• **The problem**
Below are some entries. Copy each line in them that holds "POST".

======== Data for this exercise ========

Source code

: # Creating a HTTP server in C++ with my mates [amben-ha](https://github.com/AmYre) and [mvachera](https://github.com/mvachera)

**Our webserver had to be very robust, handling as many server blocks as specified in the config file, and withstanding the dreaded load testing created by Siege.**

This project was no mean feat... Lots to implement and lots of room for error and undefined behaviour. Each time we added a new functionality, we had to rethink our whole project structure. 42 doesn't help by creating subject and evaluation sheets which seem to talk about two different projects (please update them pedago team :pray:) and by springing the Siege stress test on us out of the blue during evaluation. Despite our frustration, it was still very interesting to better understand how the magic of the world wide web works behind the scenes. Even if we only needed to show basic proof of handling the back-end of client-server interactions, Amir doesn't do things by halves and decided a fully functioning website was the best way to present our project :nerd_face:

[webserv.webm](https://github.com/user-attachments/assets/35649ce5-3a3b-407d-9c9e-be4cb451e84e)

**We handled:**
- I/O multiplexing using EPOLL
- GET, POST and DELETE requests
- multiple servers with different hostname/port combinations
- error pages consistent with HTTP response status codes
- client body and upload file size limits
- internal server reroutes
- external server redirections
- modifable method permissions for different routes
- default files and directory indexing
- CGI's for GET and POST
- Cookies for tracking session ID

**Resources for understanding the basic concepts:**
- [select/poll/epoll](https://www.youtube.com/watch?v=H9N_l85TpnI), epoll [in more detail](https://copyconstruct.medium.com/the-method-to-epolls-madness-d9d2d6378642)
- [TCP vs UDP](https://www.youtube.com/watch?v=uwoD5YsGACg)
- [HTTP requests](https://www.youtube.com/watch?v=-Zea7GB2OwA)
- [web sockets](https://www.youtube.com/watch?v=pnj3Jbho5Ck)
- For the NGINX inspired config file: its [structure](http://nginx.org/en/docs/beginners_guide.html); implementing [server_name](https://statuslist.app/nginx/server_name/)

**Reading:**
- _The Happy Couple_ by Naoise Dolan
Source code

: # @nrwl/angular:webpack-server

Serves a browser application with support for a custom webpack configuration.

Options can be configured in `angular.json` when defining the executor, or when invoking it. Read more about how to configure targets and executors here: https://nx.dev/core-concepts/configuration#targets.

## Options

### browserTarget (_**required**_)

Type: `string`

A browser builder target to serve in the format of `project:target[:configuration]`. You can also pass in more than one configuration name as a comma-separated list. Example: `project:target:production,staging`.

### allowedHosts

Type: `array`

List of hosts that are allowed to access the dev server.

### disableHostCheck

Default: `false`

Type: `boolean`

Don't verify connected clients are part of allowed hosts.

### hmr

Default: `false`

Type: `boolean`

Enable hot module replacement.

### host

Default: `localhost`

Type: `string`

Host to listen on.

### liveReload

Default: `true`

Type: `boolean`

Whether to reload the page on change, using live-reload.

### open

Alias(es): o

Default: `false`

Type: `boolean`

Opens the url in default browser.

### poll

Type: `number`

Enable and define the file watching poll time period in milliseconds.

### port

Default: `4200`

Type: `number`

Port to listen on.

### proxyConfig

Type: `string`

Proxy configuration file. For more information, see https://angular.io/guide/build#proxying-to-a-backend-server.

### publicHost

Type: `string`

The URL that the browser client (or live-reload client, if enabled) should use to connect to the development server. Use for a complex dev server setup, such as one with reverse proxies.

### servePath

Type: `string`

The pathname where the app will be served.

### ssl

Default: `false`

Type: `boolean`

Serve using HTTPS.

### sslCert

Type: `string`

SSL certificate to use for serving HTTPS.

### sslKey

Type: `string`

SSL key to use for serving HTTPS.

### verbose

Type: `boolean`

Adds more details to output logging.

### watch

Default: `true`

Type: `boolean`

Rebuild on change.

========

• **Written answer**
- GET, POST and DELETE requests
- CGI's for GET and POST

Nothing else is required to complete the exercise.